Show every line below where "languages" appears.

-*-*-

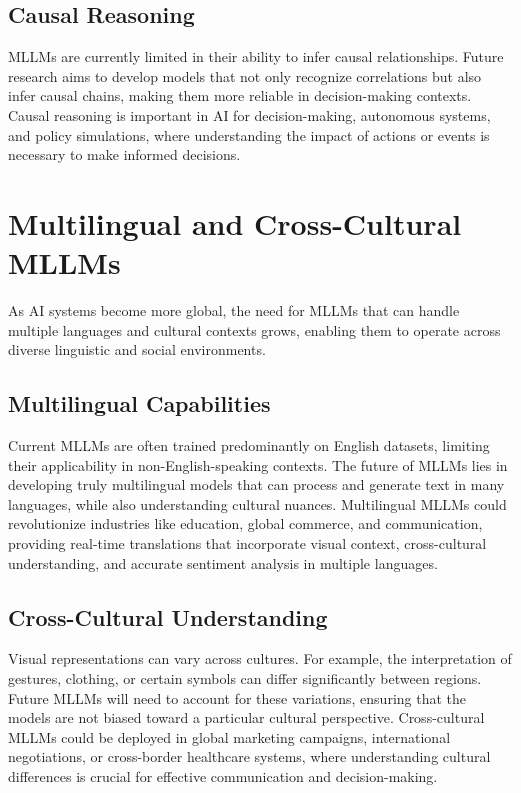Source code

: \subsection{Causal Reasoning}

MLLMs are currently limited in their ability to infer causal relationships. Future research aims to develop models that not only recognize correlations but also infer causal chains, making them more reliable in decision-making contexts. Causal reasoning is important in AI for decision-making, autonomous systems, and policy simulations, where understanding the impact of actions or events is necessary to make informed decisions.

\section{Multilingual and Cross-Cultural MLLMs}

As AI systems become more global, the need for MLLMs that can handle multiple languages and cultural contexts grows, enabling them to operate across diverse linguistic and social environments.

\subsection{Multilingual Capabilities}

Current MLLMs are often trained predominantly on English datasets, limiting their applicability in non-English-speaking contexts. The future of MLLMs lies in developing truly multilingual models that can process and generate text in many languages, while also understanding cultural nuances. Multilingual MLLMs could revolutionize industries like education, global commerce, and communication, providing real-time translations that incorporate visual context, cross-cultural understanding, and accurate sentiment analysis in multiple languages.

\subsection{Cross-Cultural Understanding}

Visual representations can vary across cultures. For example, the interpretation of gestures, clothing, or certain symbols can differ significantly between regions. Future MLLMs will need to account for these variations, ensuring that the models are not biased toward a particular cultural perspective. Cross-cultural MLLMs could be deployed in global marketing campaigns, international negotiations, or cross-border healthcare systems, where understanding cultural differences is crucial for effective communication and decision-making.

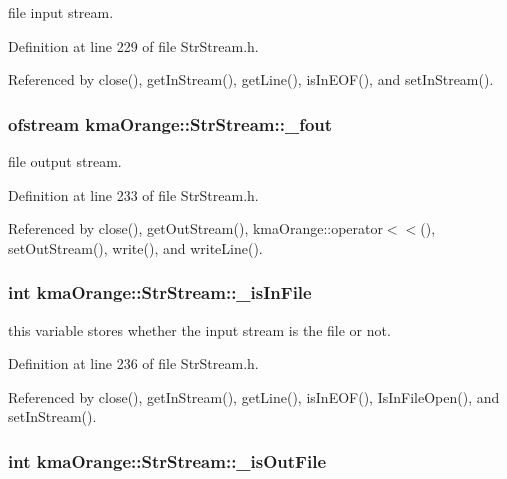 file input stream. 



Definition at line 229 of file StrStream.h.

Referenced by close(), getInStream(), getLine(), isInEOF(), and setInStream().\hypertarget{classkmaOrange_1_1StrStream_7d971213b6446bbb7fec046702959edb}{
\subsubsection[{\_\-fout}]{\setlength{\rightskip}{0pt plus 5cm}ofstream {\bf kmaOrange::StrStream::\_\-fout}}}
\label{classkmaOrange_1_1StrStream_7d971213b6446bbb7fec046702959edb}


file output stream. 



Definition at line 233 of file StrStream.h.

Referenced by close(), getOutStream(), kmaOrange::operator$<$$<$(), setOutStream(), write(), and writeLine().\hypertarget{classkmaOrange_1_1StrStream_47f0d0b245d807cefd3e6755ac27488f}{
\subsubsection[{\_\-isInFile}]{\setlength{\rightskip}{0pt plus 5cm}int {\bf kmaOrange::StrStream::\_\-isInFile}}}
\label{classkmaOrange_1_1StrStream_47f0d0b245d807cefd3e6755ac27488f}


this variable stores whether the input stream is the file or not. 



Definition at line 236 of file StrStream.h.

Referenced by close(), getInStream(), getLine(), isInEOF(), IsInFileOpen(), and setInStream().\hypertarget{classkmaOrange_1_1StrStream_7cf62f7fb6c32f88966896ed486980a0}{
\subsubsection[{\_\-isOutFile}]{\setlength{\rightskip}{0pt plus 5cm}int {\bf kmaOrange::StrStream::\_\-isOutFile}}}
\label{classkmaOrange_1_1StrStream_7cf62f7fb6c32f88966896ed486980a0}


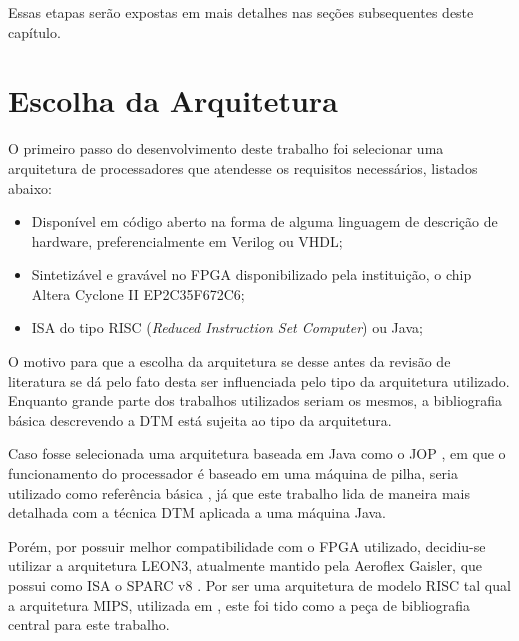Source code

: Essas etapas serão expostas em mais detalhes nas seções subsequentes deste capítulo.

\section{Escolha da Arquitetura} 
\label{Metodologia:Arquitetura}

O primeiro passo do desenvolvimento deste trabalho foi selecionar uma arquitetura de processadores que atendesse os requisitos necessários, listados abaixo:

\begin{itemize}
	
	\item Disponível em código aberto na forma de alguma linguagem de descrição de hardware, preferencialmente em Verilog ou VHDL;
	
	\item Sintetizável e gravável no FPGA disponibilizado pela instituição, o chip Altera Cyclone II EP2C35F672C6;
	
	\item ISA do tipo RISC (\textit{Reduced Instruction Set Computer}) ou Java;
	
	
\end{itemize}

O motivo para que a escolha da arquitetura se desse antes da revisão de literatura se dá pelo fato desta ser influenciada pelo tipo da arquitetura utilizado. Enquanto grande parte dos trabalhos utilizados seriam os mesmos, a bibliografia básica descrevendo a DTM está sujeita ao tipo da arquitetura.

Caso fosse selecionada uma arquitetura baseada em Java como o JOP \cite{schoeberl2005jop}, em que o funcionamento do processador é baseado em uma máquina de pilha, seria utilizado como referência básica \cite{silva2006memorizacao}, já que este trabalho lida de maneira mais detalhada com a técnica DTM aplicada a uma máquina Java.

Porém, por possuir melhor compatibilidade com o FPGA utilizado, decidiu-se utilizar a arquitetura LEON3, atualmente mantido pela Aeroflex Gaisler, que possui como ISA o SPARC v8 \cite{gaisler2010leon3}. Por ser uma arquitetura de modelo RISC tal qual a arquitetura MIPS, utilizada em \cite{costa2001explorando}, este foi tido como a peça de bibliografia central para este trabalho.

-*-*-

- YOUR SOLUTION -
As AI systems become more global, the need for MLLMs that can handle multiple languages and cultural contexts grows, enabling them to operate across diverse linguistic and social environments.
Current MLLMs are often trained predominantly on English datasets, limiting their applicability in non-English-speaking contexts. The future of MLLMs lies in developing truly multilingual models that can process and generate text in many languages, while also understanding cultural nuances. Multilingual MLLMs could revolutionize industries like education, global commerce, and communication, providing real-time translations that incorporate visual context, cross-cultural understanding, and accurate sentiment analysis in multiple languages.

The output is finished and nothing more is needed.